Yesterday, out walking, I passed a woman waiting at the bus stop. She gave me a concerned look. I could not tell why.

Buses do not come often on route 70C. Some minutes later, I was walking back the same way, and the same woman was still waiting. This time she addressed me.

“How do you keep it on?”

I could not place it, but she had a foreign accent.

I did not know what she was referring to. “You mean my toque?”

“No, the poppy. I’ve bought three, but they keep falling off.”

I actually had a few suggestions. I have a video on the subject up on this blog.

Try sticking an eraser end on the pin. Try taping it.

“I’ll do that when I get home.”

“Next year. This is the last day we wear them.”

She obviously did not know. But she had seen my poppy, and felt guilty.

Strikes me this was the immediate result of Don Cherry’s complaint on Coach’s Corner.

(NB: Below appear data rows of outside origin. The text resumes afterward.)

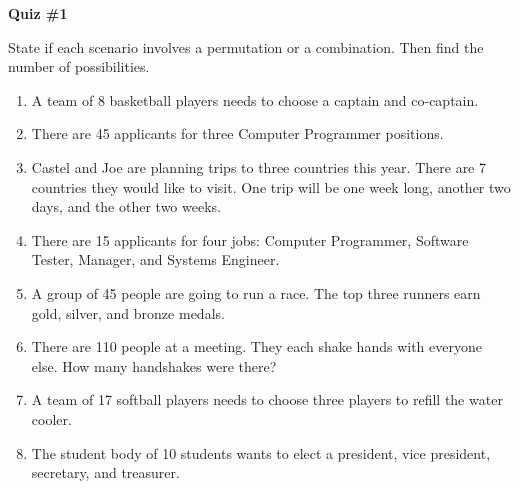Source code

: \begin{center}
\textbf{Quiz \#1}
\end{center} 
\vspce

State if each scenario involves a permutation or a combination. Then find the number of possibilities.

\begin{enumerate}[label = \arabic*. ]
\item A team of 8 basketball players needs to choose a captain and co-captain.
\item There are 45 applicants for three Computer Programmer positions.
\item Castel and Joe are planning trips to three countries this year. There are 7 countries they would like to visit. One trip will be one week long, another two days, and the other two weeks.
\item There are 15 applicants for four jobs: Computer Programmer, Software Tester, Manager, and Systems Engineer.
\item A group of 45 people are going to run a race. The top three runners earn gold, silver, and bronze medals.
\item There are 110 people at a meeting. They each shake hands with everyone else. How many handshakes were there?
\item A team of 17 softball players needs to choose three players to refill the water
cooler.
\item The student body of 10 students wants to elect a president, vice president, secretary,
and treasurer.

\end{enumerate}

He may have gotten fired for it, but he made a good point, and some immigrants are listening.

The shame of it is, nobody is telling them about these Canadian traditions, and why Canadians care about them. Nobody is telling them anything about this new culture they have signed on for. They may very well want to know, want to assimilate and contribute. From my own experience, most of them do, and badly. There is a reason why they left their former country; there is a reason why they chose Canada.

But the government is actively discouraging them, and nobody else dares bring the topic up. Because if they do, they will be berated for it. They may even lose their job.

That is our real problem here: multiculturalism.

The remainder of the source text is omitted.